**PROBLEM STATEMENT:** Every line of the records that holds the word "nested" should be copied out.

**SOURCE RECORDS:**
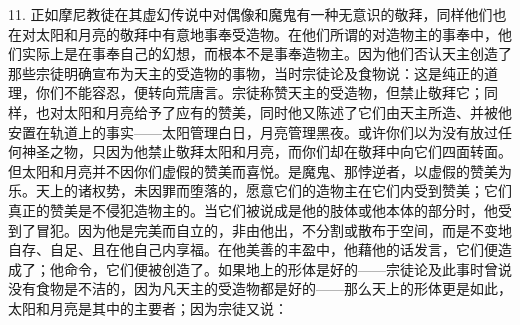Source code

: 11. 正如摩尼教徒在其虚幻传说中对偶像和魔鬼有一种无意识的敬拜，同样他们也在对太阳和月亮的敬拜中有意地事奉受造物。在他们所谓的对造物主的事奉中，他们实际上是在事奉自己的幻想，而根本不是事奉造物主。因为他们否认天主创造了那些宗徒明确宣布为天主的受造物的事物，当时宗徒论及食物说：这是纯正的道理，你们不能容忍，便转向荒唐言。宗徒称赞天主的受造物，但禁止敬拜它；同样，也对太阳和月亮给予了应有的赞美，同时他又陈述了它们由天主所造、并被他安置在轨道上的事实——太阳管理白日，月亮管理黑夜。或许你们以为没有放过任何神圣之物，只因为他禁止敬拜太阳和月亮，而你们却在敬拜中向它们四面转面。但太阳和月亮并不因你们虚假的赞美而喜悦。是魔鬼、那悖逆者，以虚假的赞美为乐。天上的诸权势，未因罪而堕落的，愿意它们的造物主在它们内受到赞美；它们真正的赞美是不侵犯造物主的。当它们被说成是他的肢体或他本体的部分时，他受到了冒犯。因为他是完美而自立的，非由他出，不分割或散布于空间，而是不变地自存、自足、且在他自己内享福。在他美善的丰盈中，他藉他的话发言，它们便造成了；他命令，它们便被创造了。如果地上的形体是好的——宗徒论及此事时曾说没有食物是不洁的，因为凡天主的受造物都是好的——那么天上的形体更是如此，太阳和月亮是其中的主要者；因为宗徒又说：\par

--

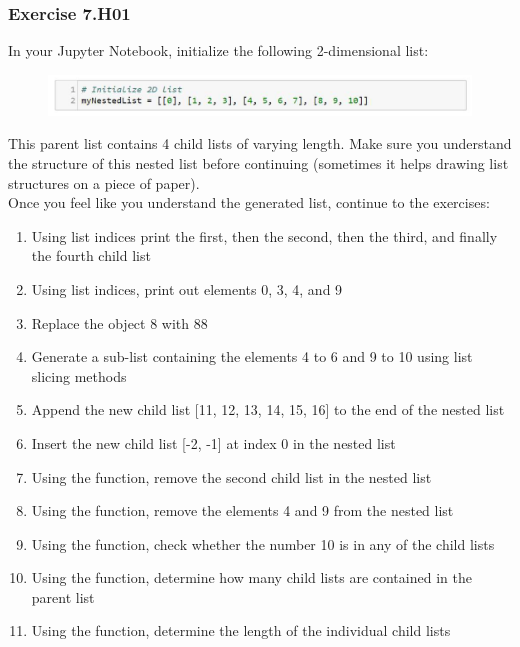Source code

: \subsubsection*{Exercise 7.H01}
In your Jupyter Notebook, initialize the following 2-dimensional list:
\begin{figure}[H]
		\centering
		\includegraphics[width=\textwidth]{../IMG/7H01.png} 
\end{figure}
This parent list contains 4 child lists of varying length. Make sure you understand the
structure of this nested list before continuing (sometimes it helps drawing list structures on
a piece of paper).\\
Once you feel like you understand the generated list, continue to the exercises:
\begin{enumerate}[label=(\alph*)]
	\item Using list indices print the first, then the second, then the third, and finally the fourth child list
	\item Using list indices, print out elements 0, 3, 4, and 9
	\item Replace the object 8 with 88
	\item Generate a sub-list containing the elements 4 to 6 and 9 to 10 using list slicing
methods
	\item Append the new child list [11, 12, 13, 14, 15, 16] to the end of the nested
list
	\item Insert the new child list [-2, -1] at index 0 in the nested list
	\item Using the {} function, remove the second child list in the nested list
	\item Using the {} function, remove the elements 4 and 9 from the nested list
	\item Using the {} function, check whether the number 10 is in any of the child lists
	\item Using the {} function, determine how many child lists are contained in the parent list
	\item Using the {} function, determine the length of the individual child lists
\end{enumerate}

**RESPONSE BOX:**
structure of this nested list before continuing (sometimes it helps drawing list structures on
	\item Append the new child list [11, 12, 13, 14, 15, 16] to the end of the nested
	\item Insert the new child list [-2, -1] at index 0 in the nested list
	\item Using the {} function, remove the second child list in the nested list
	\item Using the {} function, remove the elements 4 and 9 from the nested list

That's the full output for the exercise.